[Task input — start]

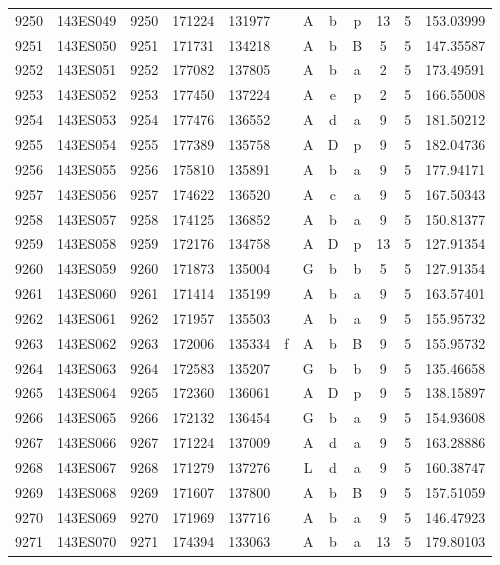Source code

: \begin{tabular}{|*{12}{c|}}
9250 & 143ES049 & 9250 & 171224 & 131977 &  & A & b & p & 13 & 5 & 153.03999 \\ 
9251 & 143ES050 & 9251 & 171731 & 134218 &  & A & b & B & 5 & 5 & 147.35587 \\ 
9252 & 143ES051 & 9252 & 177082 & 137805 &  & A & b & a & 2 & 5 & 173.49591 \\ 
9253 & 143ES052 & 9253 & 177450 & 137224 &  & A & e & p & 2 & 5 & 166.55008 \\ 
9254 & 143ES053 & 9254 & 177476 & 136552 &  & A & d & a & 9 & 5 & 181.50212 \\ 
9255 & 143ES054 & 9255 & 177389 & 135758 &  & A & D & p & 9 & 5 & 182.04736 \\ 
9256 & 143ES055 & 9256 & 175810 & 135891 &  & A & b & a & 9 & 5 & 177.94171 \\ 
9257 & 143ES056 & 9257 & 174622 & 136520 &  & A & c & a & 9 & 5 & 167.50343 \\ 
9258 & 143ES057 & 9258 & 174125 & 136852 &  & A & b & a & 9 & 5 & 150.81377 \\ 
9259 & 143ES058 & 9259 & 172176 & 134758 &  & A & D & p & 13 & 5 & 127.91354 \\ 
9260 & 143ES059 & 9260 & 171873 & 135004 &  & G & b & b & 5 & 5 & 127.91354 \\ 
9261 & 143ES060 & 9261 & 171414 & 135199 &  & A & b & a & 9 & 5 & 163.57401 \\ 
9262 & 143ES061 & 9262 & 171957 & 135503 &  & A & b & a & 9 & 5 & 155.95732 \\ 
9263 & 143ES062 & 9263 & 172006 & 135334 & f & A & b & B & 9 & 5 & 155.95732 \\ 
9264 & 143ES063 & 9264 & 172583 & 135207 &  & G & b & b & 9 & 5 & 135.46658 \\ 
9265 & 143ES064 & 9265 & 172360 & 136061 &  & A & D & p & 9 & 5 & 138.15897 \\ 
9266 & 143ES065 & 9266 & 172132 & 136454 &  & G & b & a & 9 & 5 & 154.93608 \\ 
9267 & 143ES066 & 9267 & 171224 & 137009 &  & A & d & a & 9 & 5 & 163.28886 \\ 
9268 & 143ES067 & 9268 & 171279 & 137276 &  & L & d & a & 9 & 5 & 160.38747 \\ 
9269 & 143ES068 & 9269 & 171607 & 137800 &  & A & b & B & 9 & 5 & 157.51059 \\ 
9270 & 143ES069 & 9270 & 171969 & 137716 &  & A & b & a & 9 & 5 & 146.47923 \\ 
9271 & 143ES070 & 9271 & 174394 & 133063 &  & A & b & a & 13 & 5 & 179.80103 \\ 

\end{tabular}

[Task input — finish]

_Task goal_
Omit the pictures; restate every entry word for word.

_Finished task_
Source code

: \begin{tabular}{|*{12}{c|}}
9250 & 143ES049 & 9250 & 171224 & 131977 &  & A & b & p & 13 & 5 & 153.03999 \\ 
9251 & 143ES050 & 9251 & 171731 & 134218 &  & A & b & B & 5 & 5 & 147.35587 \\ 
9252 & 143ES051 & 9252 & 177082 & 137805 &  & A & b & a & 2 & 5 & 173.49591 \\ 
9253 & 143ES052 & 9253 & 177450 & 137224 &  & A & e & p & 2 & 5 & 166.55008 \\ 
9254 & 143ES053 & 9254 & 177476 & 136552 &  & A & d & a & 9 & 5 & 181.50212 \\ 
9255 & 143ES054 & 9255 & 177389 & 135758 &  & A & D & p & 9 & 5 & 182.04736 \\ 
9256 & 143ES055 & 9256 & 175810 & 135891 &  & A & b & a & 9 & 5 & 177.94171 \\ 
9257 & 143ES056 & 9257 & 174622 & 136520 &  & A & c & a & 9 & 5 & 167.50343 \\ 
9258 & 143ES057 & 9258 & 174125 & 136852 &  & A & b & a & 9 & 5 & 150.81377 \\ 
9259 & 143ES058 & 9259 & 172176 & 134758 &  & A & D & p & 13 & 5 & 127.91354 \\ 
9260 & 143ES059 & 9260 & 171873 & 135004 &  & G & b & b & 5 & 5 & 127.91354 \\ 
9261 & 143ES060 & 9261 & 171414 & 135199 &  & A & b & a & 9 & 5 & 163.57401 \\ 
9262 & 143ES061 & 9262 & 171957 & 135503 &  & A & b & a & 9 & 5 & 155.95732 \\ 
9263 & 143ES062 & 9263 & 172006 & 135334 & f & A & b & B & 9 & 5 & 155.95732 \\ 
9264 & 143ES063 & 9264 & 172583 & 135207 &  & G & b & b & 9 & 5 & 135.46658 \\ 
9265 & 143ES064 & 9265 & 172360 & 136061 &  & A & D & p & 9 & 5 & 138.15897 \\ 
9266 & 143ES065 & 9266 & 172132 & 136454 &  & G & b & a & 9 & 5 & 154.93608 \\ 
9267 & 143ES066 & 9267 & 171224 & 137009 &  & A & d & a & 9 & 5 & 163.28886 \\ 
9268 & 143ES067 & 9268 & 171279 & 137276 &  & L & d & a & 9 & 5 & 160.38747 \\ 
9269 & 143ES068 & 9269 & 171607 & 137800 &  & A & b & B & 9 & 5 & 157.51059 \\ 
9270 & 143ES069 & 9270 & 171969 & 137716 &  & A & b & a & 9 & 5 & 146.47923 \\ 
9271 & 143ES070 & 9271 & 174394 & 133063 &  & A & b & a & 13 & 5 & 179.80103 \\ 

\end{tabular}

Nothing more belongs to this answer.